Exquisitos, pero también celosos, fetichistas, amantes de lo raro, de la pieza de culto... Así son los coleccionistas de libros. Por tradición, el mercado español es más pequeño que el británico, el francés o el ita-liano, y está muy limitado a las publicaciones nacionales, cada vez más escasas, ya que muchas acaban en bibliotecas de organismos públicos.

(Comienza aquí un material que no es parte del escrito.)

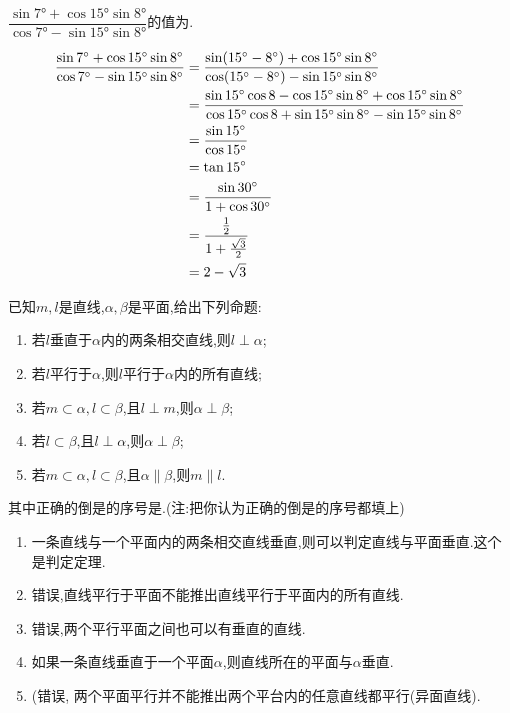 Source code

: \documentclass[answers]{exam}
\begin{document}
\begin{questions}
	\question
	$\dfrac{\sin{\ang{7}}+\cos{\ang{15}}\sin{\ang{8}}}{\cos{\ang{7}}-\sin{\ang{15}}\sin{\ang{8}}}$的值为\fillin[$2-\sqrt{3}$][2cm].

	\begin{solution}
		\begin{align*}
			\frac{\sin{\ang{7}}+\cos{\ang{15}}\sin{\ang{8}}}{\cos{\ang{7}}-\sin{\ang{15}}\sin{\ang{8}}}
			 & = \frac{\sin(\ang{15}-\ang{8}) + \cos\ang{15}\sin\ang8}{\cos(\ang{15}-\ang8) -\sin\ang{15}\sin\ang8} \\
			 & = \frac{\sin\ang{15}\cos8 - \cos\ang{15}\sin\ang8 + \cos\ang{15}\sin\ang8}
			{\cos\ang{15}\cos8 + \sin\ang{15}\sin\ang8 - \sin\ang{15}\sin\ang8}                                     \\
			 & = \frac{\sin\ang{15}}{\cos\ang{15}}                                                                  \\
			 & = \tan\ang{15}                                                                                       \\
			 & = \frac{\sin\ang{30}}{1+\cos\ang{30}}                                                                \\
			 & = \frac{\frac12}{1+\frac{\sqrt{3}}{2}}                                                               \\
			 & = 2 - \sqrt{3}
		\end{align*}
	\end{solution}

	\question 已知$m,l$是直线,$\alpha,\beta$是平面,给出下列命题:
	\begin{enumerate}[label=\protect\circled{\arabic*}]
		\item 若$l$垂直于$\alpha$内的两条相交直线,则$l\perp \alpha$;
		\item 若$l$平行于$\alpha$,则$l$平行于$\alpha$内的所有直线;
		\item 若$m\subset\alpha, l\subset\beta$,且$l\perp m$,则$\alpha\perp\beta$;
		\item 若$l\subset\beta$,且$l\perp\alpha$,则$\alpha\perp\beta$;
		\item 若$m\subset\alpha,l\subset\beta$,且$\alpha\parallel\beta$,则$m\parallel l$.
	\end{enumerate}
	其中正确的倒是的序号是.(注:把你认为正确的倒是的序号都填上)

	\begin{solution}
		\begin{enumerate}[label=\protect\circled{\arabic*}]
			\item 一条直线与一个平面内的两条相交直线垂直,则可以判定直线与平面垂直.这个是判定定理.
			\item 错误,直线平行于平面不能推出直线平行于平面内的所有直线.
			\item 错误,两个平行平面之间也可以有垂直的直线.
			\item 如果一条直线垂直于一个平面$\alpha$,则直线所在的平面与$\alpha$垂直.
			\item (错误, 两个平面平行并不能推出两个平台内的任意直线都平行(异面直线).
		\end{enumerate}
	\end{solution}


\end{questions}
\end{document}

También viene de lejos su condición de profesionales liberales. Desde el siglo XIX —sobre todo a raíz de la desamortización eclesiástica de 1836, cuando se formaron grandes bibliotecas privadas—, abogados, políticos y empresarios han competido con la nobleza en su afán coleccionista. Lo fueron, entre otros, Godoy, Agustín Durán, Vicente Salvá, Bartolomé Gallardo o Menéndez Pelayo. También fueron grandes bibliófilos el Conde Duque de Olivares, los duques de Medinaceli, de Osuna, de T’Serclaes, y su hermano, el marqués de Jerez de los Caballeros, que en 1902 vendió la mejor colección privada del momento al magnate norteamericano Archer M. Huntington —que a la par adquirió parte de la colección de Cánovas del Castillo, dueño de 30.000 libros—, lo que provocó cierta alarma social entre los intelectuales españoles. Huntington tuvo que prometer a Alfonso XIII que no expoliaría el patrimonio bibliográfico español y, al cabo de dos años, fundó la Hispanic Society of America.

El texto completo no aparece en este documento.